Ditambahkannya, Kemendikbud juga telah menerbitkan Pedoman Pembinaan Teknis Penghayat Kepercayaan terhadap Tuhan Yang Maha Esa. Salah satunya, menurut dia, diterbitkan oleh Departemen Pendidikan dan Kebudayaan pada tahun 1991/1992.

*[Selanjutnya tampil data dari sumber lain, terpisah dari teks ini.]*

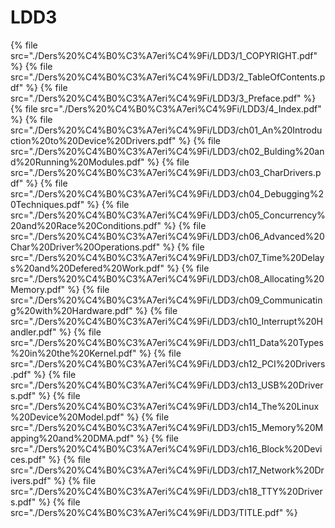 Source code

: # LDD3

<!--Index-->

{% file src="./Ders%20%C4%B0%C3%A7eri%C4%9Fi/LDD3/1_COPYRIGHT.pdf" %}
{% file src="./Ders%20%C4%B0%C3%A7eri%C4%9Fi/LDD3/2_TableOfContents.pdf" %}
{% file src="./Ders%20%C4%B0%C3%A7eri%C4%9Fi/LDD3/3_Preface.pdf" %}
{% file src="./Ders%20%C4%B0%C3%A7eri%C4%9Fi/LDD3/4_Index.pdf" %}
{% file src="./Ders%20%C4%B0%C3%A7eri%C4%9Fi/LDD3/ch01_An%20Introduction%20to%20Device%20Drivers.pdf" %}
{% file src="./Ders%20%C4%B0%C3%A7eri%C4%9Fi/LDD3/ch02_Bulding%20and%20Running%20Modules.pdf" %}
{% file src="./Ders%20%C4%B0%C3%A7eri%C4%9Fi/LDD3/ch03_CharDrivers.pdf" %}
{% file src="./Ders%20%C4%B0%C3%A7eri%C4%9Fi/LDD3/ch04_Debugging%20Techniques.pdf" %}
{% file src="./Ders%20%C4%B0%C3%A7eri%C4%9Fi/LDD3/ch05_Concurrency%20and%20Race%20Conditions.pdf" %}
{% file src="./Ders%20%C4%B0%C3%A7eri%C4%9Fi/LDD3/ch06_Advanced%20Char%20Driver%20Operations.pdf" %}
{% file src="./Ders%20%C4%B0%C3%A7eri%C4%9Fi/LDD3/ch07_Time%20Delays%20and%20Defered%20Work.pdf" %}
{% file src="./Ders%20%C4%B0%C3%A7eri%C4%9Fi/LDD3/ch08_Allocating%20Memory.pdf" %}
{% file src="./Ders%20%C4%B0%C3%A7eri%C4%9Fi/LDD3/ch09_Communicating%20with%20Hardware.pdf" %}
{% file src="./Ders%20%C4%B0%C3%A7eri%C4%9Fi/LDD3/ch10_Interrupt%20Handler.pdf" %}
{% file src="./Ders%20%C4%B0%C3%A7eri%C4%9Fi/LDD3/ch11_Data%20Types%20in%20the%20Kernel.pdf" %}
{% file src="./Ders%20%C4%B0%C3%A7eri%C4%9Fi/LDD3/ch12_PCI%20Drivers.pdf" %}
{% file src="./Ders%20%C4%B0%C3%A7eri%C4%9Fi/LDD3/ch13_USB%20Drivers.pdf" %}
{% file src="./Ders%20%C4%B0%C3%A7eri%C4%9Fi/LDD3/ch14_The%20Linux%20Device%20Model.pdf" %}
{% file src="./Ders%20%C4%B0%C3%A7eri%C4%9Fi/LDD3/ch15_Memory%20Mapping%20and%20DMA.pdf" %}
{% file src="./Ders%20%C4%B0%C3%A7eri%C4%9Fi/LDD3/ch16_Block%20Devices.pdf" %}
{% file src="./Ders%20%C4%B0%C3%A7eri%C4%9Fi/LDD3/ch17_Network%20Drivers.pdf" %}
{% file src="./Ders%20%C4%B0%C3%A7eri%C4%9Fi/LDD3/ch18_TTY%20Drivers.pdf" %}
{% file src="./Ders%20%C4%B0%C3%A7eri%C4%9Fi/LDD3/TITLE.pdf" %}

<!--Index-->
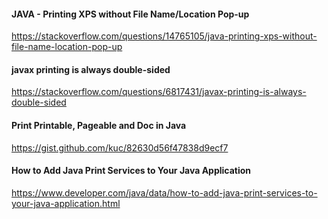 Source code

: #### JAVA - Printing XPS without File Name/Location Pop-up

https://stackoverflow.com/questions/14765105/java-printing-xps-without-file-name-location-pop-up


#### javax printing is always double-sided

https://stackoverflow.com/questions/6817431/javax-printing-is-always-double-sided


#### Print Printable, Pageable and Doc in Java

https://gist.github.com/kuc/82630d56f47838d9ecf7


#### How to Add Java Print Services to Your Java Application

https://www.developer.com/java/data/how-to-add-java-print-services-to-your-java-application.html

“Dalam bagian pendahuluan pedoman itu dijelaskan bahwa pembinaan penghayat kepercayaan terhadap Tuhan Yang Maha Esa dilakukan dalam rangka pembangunan kebudayaan karena kepercayaan terhadap Tuhan Yang Maha Esa, dalam kenyataannya memang merupakan bagian kebudayaan nasional yang hidup dan dihayati oleh sebagian bangsa Indonesia,” pungkas Wibowo.